Redundancy is something we need to think about. Of course we can buy one big and expensive switch, but what if it breaks? With multiple cheaper switches, it's more feasible to have one or two on spare.
If you buy a "bis ass switch", you buy a "bug ass support contract" to go with it. It breaks; they fix it, *quickly*. (I've never seen an entire catalyst switch die. I've seen or heard of every component short of the backplane failing... and everything except the backplane is easily and quickly replacable.)
This needs more discussion...
this gets discussed all the time...
Large vendors (Cisco, et.al.) are much more likely to donate gear to tax deductable charities. Wiki isn't one, yet. I have suggested talking to Cisco about getting some hardware donated -- cisco has alot of reclaimed hardware (from trade-ups) and referbished goodies. I don't think anyone would balk at paying for a support contract (2-3k$) for a donated 100k$ switch. It's a good tradeoff.
--Ricky
Ricky Beam wrote:
It's quite evident that wikimedia's current network is a mess.
It's always qualified as "a mess". Every network ends up looking like Wiki's at some point. No matter how well planned, documented, or managed, the wiring closet will eventually look like a huricane of cobwebs.
Oh? My networks must be exceptions then.
... However, noone seems to know what's on which ports.
$79 switch or $100,000 switch... if no one documents what's plugged into which port (and where all the cables go), you won't know what's plugged into which port. Comparing MAC addresses everytime you need to know where something is attached is very time consuming and error prone. *Maintain* the documentation. That's pretty easy as there's only one monkey movin' cables.
Agree. However, certain switch features make documenting these things a lot easier, and therefor increase likelyhood of responsible persons maintaining it.
... The interfaces to manage them seem rather limited (I don't know - I don't have access to them)
Having never used the interface (it's web based), you *really* have no room to talk about it. It works and allows people to do what they need to do. No, the switches are not "network managed" -- web interfaces alone don't count. However, they are cheap and get the job done.
Isn't that exactly what I stated?
Really? I've not seen anyone complaining about them. (I've not been sitting on IRC for awhile, tho')
Perhaps you should... I have.
We're always going to run out of switch ports. *I* run out of ports in my own living room -- 'tho a $5,000 48 port 10/100/1000 managed switch would be nice, I'll stick with the $100 8 port one's from Linksys/Netgear/D-link.

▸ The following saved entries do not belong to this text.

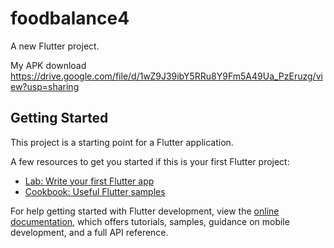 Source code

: # foodbalance4

A new Flutter project.

My APK download 
https://drive.google.com/file/d/1wZ9J39ibY5RRu8Y9Fm5A49Ua_PzEruzg/view?usp=sharing

## Getting Started

This project is a starting point for a Flutter application.

A few resources to get you started if this is your first Flutter project:

- [Lab: Write your first Flutter app](https://docs.flutter.dev/get-started/codelab)
- [Cookbook: Useful Flutter samples](https://docs.flutter.dev/cookbook)

For help getting started with Flutter development, view the
[online documentation](https://docs.flutter.dev/), which offers tutorials,
samples, guidance on mobile development, and a full API reference.
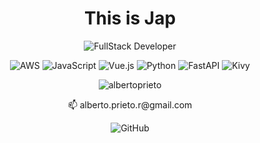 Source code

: <h1 align="center">This is Jap</h1>

<p align="center">
  <img src="https://img.shields.io/badge/FullStack%20Developer-blue?style=for-the-badge" alt="FullStack Developer">
</p>

<p align="center">
  <img src="https://img.shields.io/badge/AWS-232F3E?style=for-the-badge&logo=amazon-aws&logoColor=white" alt="AWS">
  <img src="https://img.shields.io/badge/JavaScript-323330?style=for-the-badge&logo=javascript&logoColor=F7DF1E" alt="JavaScript">
  <img src="https://img.shields.io/badge/Vue.js-35495E?style=for-the-badge&logo=vue.js&logoColor=4FC08D" alt="Vue.js">
  <img src="https://img.shields.io/badge/Python-3776AB?style=for-the-badge&logo=python&logoColor=white" alt="Python">
  <img src="https://img.shields.io/badge/FastAPI-009688?style=for-the-badge&logo=fastapi&logoColor=white" alt="FastAPI">
  <img src="https://img.shields.io/badge/Kivy-4CAF50?style=for-the-badge&logo=kivy&logoColor=white" alt="Kivy">
</p>

<p align="center">
  <img src="https://github-readme-stats.vercel.app/api/top-langs?username=albertoprieto&show_icons=true&locale=en&layout=compact&theme=dark" alt="albertoprieto" />
</p>

<p align="center">
  📫 alberto.prieto.r@gmail.com
</p>

<p align="center">
  <img src="https://img.shields.io/badge/GitHub-181717?style=for-the-badge&logo=github&logoColor=white" alt="GitHub">
</p>
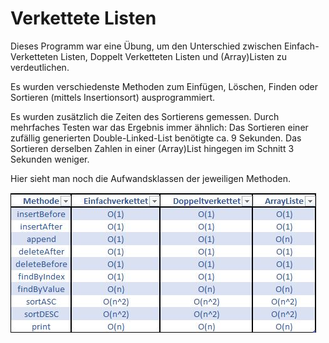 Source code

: <h1>Verkettete Listen</h1>

Dieses Programm war eine Übung, um den Unterschied zwischen Einfach-Verketteten Listen, Doppelt Verketteten Listen und (Array)Listen zu verdeutlichen.

Es wurden verschiedenste Methoden zum Einfügen, Löschen, Finden oder Sortieren (mittels Insertionsort) ausprogrammiert.

Es wurden zusätzlich die Zeiten des Sortierens gemessen. Durch mehrfaches Testen war das Ergebnis immer ähnlich:
Das Sortieren einer zufällig generierten Double-Linked-List benötigte ca. 9 Sekunden. Das Sortieren derselben Zahlen in einer
 (Array)List hingegen im Schnitt 3 Sekunden weniger.

Hier sieht man noch die Aufwandsklassen der jeweiligen Methoden.

<img src="Aufwandsklasse.JPG">
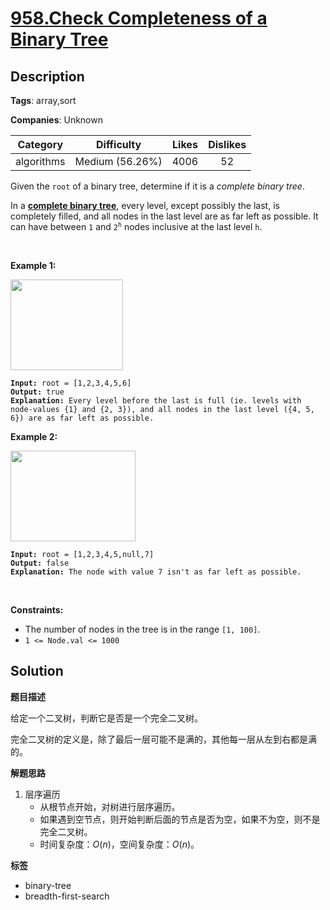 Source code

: # [958.Check Completeness of a Binary Tree](https://leetcode.com/problems/check-completeness-of-a-binary-tree/description/)

## Description

**Tags**: array,sort

**Companies**: Unknown

|  Category  |   Difficulty    | Likes | Dislikes |
| :--------: | :-------------: | :---: | :------: |
| algorithms | Medium (56.26%) | 4006  |    52    |

<p>Given the <code>root</code> of a binary tree, determine if it is a <em>complete binary tree</em>.</p>
<p>In a <strong><a href="http://en.wikipedia.org/wiki/Binary_tree#Types_of_binary_trees" target="_blank">complete binary tree</a></strong>, every level, except possibly the last, is completely filled, and all nodes in the last level are as far left as possible. It can have between <code>1</code> and <code>2<sup>h</sup></code> nodes inclusive at the last level <code>h</code>.</p>
<p>&nbsp;</p>
<p><strong class="example">Example 1:</strong></p>
<img alt="" src="https://assets.leetcode.com/uploads/2018/12/15/complete-binary-tree-1.png" style="width: 180px; height: 145px;" />
<pre><code><strong>Input:</strong> root = [1,2,3,4,5,6]
<strong>Output:</strong> true
<strong>Explanation:</strong> Every level before the last is full (ie. levels with node-values {1} and {2, 3}), and all nodes in the last level ({4, 5, 6}) are as far left as possible.</code></pre>
<p><strong class="example">Example 2:</strong></p>
<img alt="" src="https://assets.leetcode.com/uploads/2018/12/15/complete-binary-tree-2.png" style="width: 200px; height: 145px;" />
<pre><code><strong>Input:</strong> root = [1,2,3,4,5,null,7]
<strong>Output:</strong> false
<strong>Explanation:</strong> The node with value 7 isn&#39;t as far left as possible.</code></pre>
<p>&nbsp;</p>
<p><strong>Constraints:</strong></p>
<ul>
  <li>The number of nodes in the tree is in the range <code>[1, 100]</code>.</li>
  <li><code>1 &lt;= Node.val &lt;= 1000</code></li>
</ul>

## Solution

**题目描述**

给定一个二叉树，判断它是否是一个完全二叉树。

完全二叉树的定义是，除了最后一层可能不是满的，其他每一层从左到右都是满的。

**解题思路**

1. 层序遍历
   - 从根节点开始，对树进行层序遍历。
   - 如果遇到空节点，则开始判断后面的节点是否为空，如果不为空，则不是完全二叉树。
   - 时间复杂度：$O(n)$，空间复杂度：$O(n)$。

**标签**

- binary-tree
- breadth-first-search
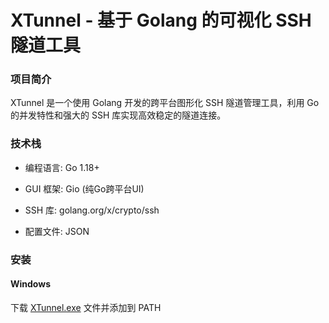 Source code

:# XTunnel - 基于 Golang 的可视化 SSH 隧道工具
### 项目简介
XTunnel 是一个使用 Golang 开发的跨平台图形化 SSH 隧道管理工具，利用 Go 的并发特性和强大的 SSH 库实现高效稳定的隧道连接。

### 技术栈
+ 编程语言: Go 1.18+

+ GUI 框架: Gio (纯Go跨平台UI)

+ SSH 库: golang.org/x/crypto/ssh

+ 配置文件: JSON

### 安装

#### Windows
下载 [XTunnel.exe](https://github.com/Ansmeee/XTunnel/raw/refs/heads/main/XTunnel.exe) 文件并添加到 PATH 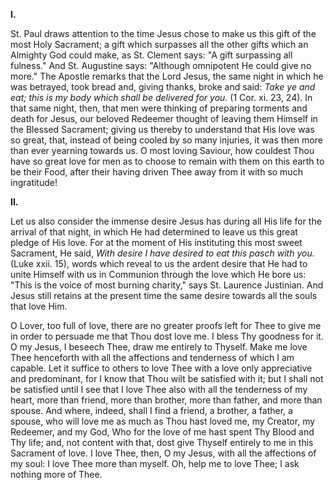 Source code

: 
**I\.**

St. Paul draws attention to the time Jesus chose to make us this gift of the most Holy Sacrament; a gift which surpasses all the other gifts which an Almighty God could make, as St. Clement says: \"A gift surpassing all fulness.\" And St. Augustine says: \"Although omnipotent He could give no more.\" The Apostle remarks that the Lord Jesus, the same night in which he was betrayed, took bread and, giving thanks, broke and said: *Take ye and eat; this is my body which shall be delivered for you.* (1 Cor. xi. 23, 24). In that same night, then, that men were thinking of preparing torments and death for Jesus, our beloved Redeemer thought of leaving them Himself in the Blessed Sacrament; giving us thereby to understand that His love was so great, that, instead of being cooled by so many injuries, it was then more than ever yearning towards us. O most loving Saviour, how couldest Thou have so great love for men as to choose to remain with them on this earth to be their Food, after their having driven Thee away from it with so much ingratitude!

**II\.**

Let us also consider the immense desire Jesus has during all His life for the arrival of that night, in which He had determined to leave us this great pledge of His love. For at the moment of His instituting this most sweet Sacrament, He said, *With desire I have desired to eat this pasch with you.* (Luke xxii. 15), words which reveal to us the ardent desire that He had to unite Himself with us in Communion through the love which He bore us: \"This is the voice of most burning charity,\" says St. Laurence Justinian. And Jesus still retains at the present time the same desire towards all the souls that love Him.

O Lover, too full of love, there are no greater proofs left for Thee to give me in order to persuade me that Thou dost love me. I bless Thy goodness for it. O my Jesus, I beseech Thee, draw me entirely to Thyself. Make me love Thee henceforth with all the affections and tenderness of which I am capable. Let it suffice to others to love Thee with a love only appreciative and predominant, for I know that Thou wilt be satisfied with it; but I shall not be satisfied until I see that I love Thee also with all the tenderness of my heart, more than friend, more than brother, more than father, and more than spouse. And where, indeed, shall I find a friend, a brother, a father, a spouse, who will love me as much as Thou hast loved me, my Creator, my Redeemer, and my God, Who for the love of me hast spent Thy Blood and Thy life; and, not content with that, dost give Thyself entirely to me in this Sacrament of love. I love Thee, then, O my Jesus, with all the affections of my soul: I love Thee more than myself. Oh, help me to love Thee; I ask nothing more of Thee.

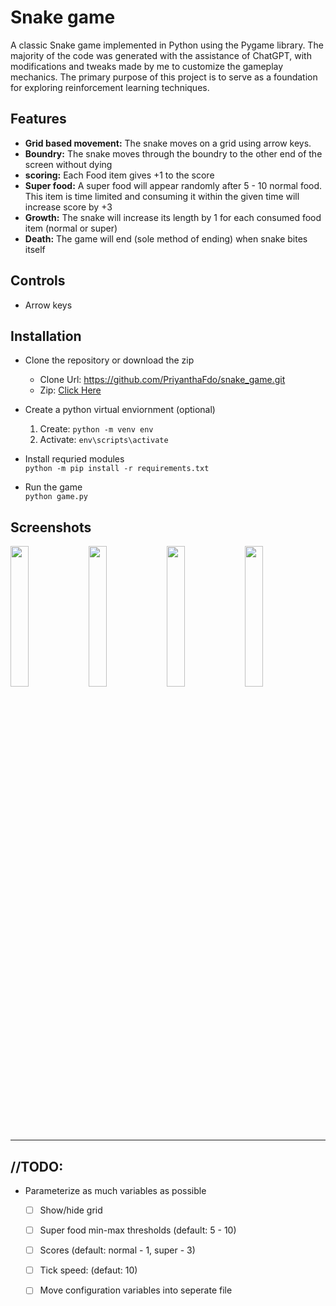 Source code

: # Snake game
A classic Snake game implemented in Python using the Pygame library. The majority of the code was generated with the assistance of ChatGPT, with modifications and tweaks made by me to customize the gameplay mechanics. The primary purpose of this project is to serve as a foundation for exploring reinforcement learning techniques.

## Features
- **Grid based movement:** The snake moves on a grid using arrow keys.
- **Boundry:** The snake moves through the boundry to the other end of the screen without dying
- **scoring:** Each Food item gives +1 to the score
- **Super food:** A super food will appear randomly after 5 - 10 normal food. This item is time limited and consuming it within the given time will increase score by +3
- **Growth:** The snake will increase its length by 1 for each consumed food item (normal or super)
- **Death:** The game will end (sole method of ending) when snake bites itself

## Controls
- Arrow keys

## Installation
- Clone the repository or download the zip <br />
  - Clone Url: https://github.com/PriyanthaFdo/snake_game.git <br />
  - Zip: [Click Here](https://github.com/PriyanthaFdo/snake_game/archive/refs/heads/main.zip)

- Create a python virtual enviornment (optional)<br />
  1. Create: `python -m venv env`<br />
  2. Activate: `env\scripts\activate`

- Install requried modules<br />
`python -m pip install -r requirements.txt`

- Run the game<br />
`python game.py`

## Screenshots
<img src="https://github.com/user-attachments/assets/6e783539-7479-4d9b-8da2-8c80a37c0822" width="24%">
<img src="https://github.com/user-attachments/assets/961ca197-f05a-4c4f-89a8-ec2ab928cd9b" width="24%">
<img src="https://github.com/user-attachments/assets/1f2a7d23-488f-4a04-84a7-138af74255ac" width="24%">
<img src="https://github.com/user-attachments/assets/bbe20325-c5fd-48eb-a45d-4c34112a4b09" width="24%">

***
## //TODO:
- Parameterize as much variables as possible
    - [ ] Show/hide grid
    - [ ] Super food min-max thresholds (default: 5 - 10)
    - [ ] Scores (default: normal - 1, super - 3)
    - [ ] Tick speed: (defaut: 10)
    - [ ] Move configuration variables into seperate file




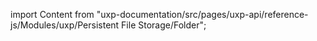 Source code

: 
import Content from "uxp-documentation/src/pages/uxp-api/reference-js/Modules/uxp/Persistent File Storage/Folder";

<Content query="product=xd"/>
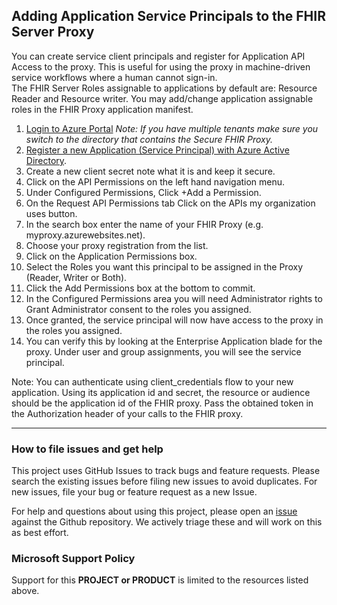 ## Adding Application Service Principals to the FHIR Server Proxy
You can create service client principals and register for Application API Access to the proxy. This is useful for using the proxy in machine-driven service workflows where a human cannot sign-in. </br>
The FHIR Server Roles assignable to applications by default are: Resource Reader and Resource writer. You may add/change application assignable roles in the FHIR Proxy application manifest.
 
1. [Login to Azure Portal](https://portal.azure.com) _Note: If you have multiple tenants make sure you switch to the directory that contains the Secure FHIR Proxy._
2. [Register a new Application (Service Principal) with Azure Active Directory](https://docs.microsoft.com/en-us/azure/active-directory/develop/quickstart-register-app).
3. Create a new client secret note what it is and keep it secure.
4. Click on the API Permissions on the left hand navigation menu.
5. Under Configured Permissions, Click +Add a Permission.
6. On the Request API Permissions tab Click on the APIs my organization uses button.
7. In the search box enter the name of your FHIR Proxy (e.g. myproxy.azurewebsites.net).
8. Choose your proxy registration from the list.
9. Click on the Application Permissions box.
10. Select the Roles you want this principal to be assigned in the Proxy (Reader, Writer or Both).
11. Click the Add Permissions box at the bottom to commit.
12. In the Configured Permissions area you will need Administrator rights to Grant Administrator consent to the roles you assigned.
13. Once granted, the service principal will now have access to the proxy in the roles you assigned.
14. You can verify this by looking at the Enterprise Application blade for the proxy. Under user and group assignments, you will see the service principal.

Note: You can authenticate using client_credentials flow to your new application. Using its application id and secret, the resource or audience should be the application id of the FHIR proxy. Pass the obtained token in the Authorization header of your calls to the FHIR proxy.

---

### How to file issues and get help  

This project uses GitHub Issues to track bugs and feature requests. Please search the existing 
issues before filing new issues to avoid duplicates.  For new issues, file your bug or 
feature request as a new Issue.

For help and questions about using this project, please open an [issue](https://github.com/microsoft/fhir-proxy/issues) against the Github repository. We actively triage these and will work on this as best effort.

### Microsoft Support Policy  

Support for this **PROJECT or PRODUCT** is limited to the resources listed above. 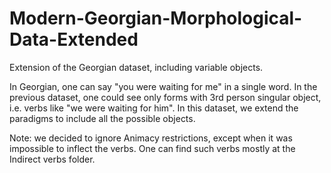 # Modern-Georgian-Morphological-Data-Extended

Extension of the Georgian dataset, including variable objects.

In Georgian, one can say "you were waiting for me" in a single word. In the previous dataset, one could see only forms with 3rd person singular object, i.e. verbs like "we were waiting for him". In this dataset, we extend the paradigms to include all the possible objects.

Note: we decided to ignore Animacy restrictions, except when it was impossible to inflect the verbs. One can find such verbs mostly at the Indirect verbs folder. 
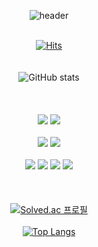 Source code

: <div align='center'>
  
![header](https://capsule-render.vercel.app/api?type=shark&color=000000&fontColor=FFFFFF&height=250&section=header&text=Heiio,%20Worid!&fontSize=70&animation=scaleIn)
<br><br>
  
[![Hits](https://hits.seeyoufarm.com/api/count/incr/badge.svg?url=https%3A%2F%2Fgithub.com%2Fheiioworid040&count_bg=%232D2E2C&title_bg=%23555555&icon=&icon_color=%23E7E7E7&title=hits&edge_flat=false)](https://hits.seeyoufarm.com)
<br><br><br>
![GitHub stats](https://github-readme-stats.vercel.app/api?username=heiioworid040&show_icons=true)
<br><br><br><br>
  <img src="https://img.shields.io/badge/java-gray?style=for-the-badge&logo=java&logoColor=white">
  <img src="https://img.shields.io/badge/spring-gray?style=for-the-badge&logo=spring&logoColor=white">
<br><br>
  <img src="https://img.shields.io/badge/mysql-gray?style=for-the-badge&logo=mysql&logoColor=white">
  <img src="https://img.shields.io/badge/oracle-gray?style=for-the-badge&logo=oracle&logoColor=white">
<br><br>
  <img src="https://img.shields.io/badge/html5-gray?style=for-the-badge&logo=html5&logoColor=white"> 
  <img src="https://img.shields.io/badge/css-gray?style=for-the-badge&logo=css3&logoColor=white"> 
  <img src="https://img.shields.io/badge/javascript-gray?style=for-the-badge&logo=javascript&logoColor=white"> 
  <img src="https://img.shields.io/badge/jquery-gray?style=for-the-badge&logo=jquery&logoColor=white">
<br><br><br><br>
[![Solved.ac 프로필](http://mazassumnida.wtf/api/v2/generate_badge?boj=heiioworid040)](https://solved.ac/heiioworid040)
<br><br>
[![Top Langs](https://github-readme-stats.vercel.app/api/top-langs/?username=heiioworid&count_private=true)](https://github.com/anuraghazra/github-readme-stats)
</div>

Yes, but you are not wikimedia, and you don't have tens of servers in your bedroom, *AND* have to manage them from your living room without being able to access them physically.
Remote management doesn't really help here. Once a machine has been installed (and thus cabled to the required networks), rarely does one need any cables moved. The ability to virtually redesign the network is "neat", but ultimately most costly than useful. And considering the largest switches wiki is likely to ever aford are 48port models, there will always be an issue of machines connected to different switches. (trunking adds latency.)
Indeed. That's why it's part of the discussion.
And I certainly think vlans are a lot more useful than they are costly.
This does require switches that are more expensive than the current ones, and it is rather hard to justify the cost for them.
And that's exactly why Wiki doesn't have a pair of Cisco 6513's. They are unnecessary.
Noone ever seriously talked about buying a 6513. We are talking about 2948s, which can do a lot more and are only a bit more expensive than the dumb netgears only you seem to like.
However, with every new server and extra switch, remote manageability is getting harder, and consequently, the network is getting a mess.
Remote managability doesn't have anything to do with the mess. The mess is 100% human related -- near-constant, rapid, semi-haphazard planning. (Spiders tear down their web everyday and build a new one. Networks are more like cities, where the new one is built into/over the old.)
Exactly, that's exactly how it is now. Why not try to improve it? It clearly isn't working...
And who's fault is the documentation? That's right, us monkeys moving cables without updating documentation. (we're all guilt of not labeling and documenting what we did in the closet.) And as you've not used the managment interface, you don't know if can show the MAC's known on each port. (Which comes back to people... do the admins know they can match up MAC addresses to tell what's on/behind each port?)
I beg your pardon. I may not have access myself, but I have talked to people who do (jeronim, kate, etc) a lot.
- serial ports, so we can manage them out of band through a console
server even if the network is down
Ah yes... one more set of ports to run out of. (which, btw, we are.)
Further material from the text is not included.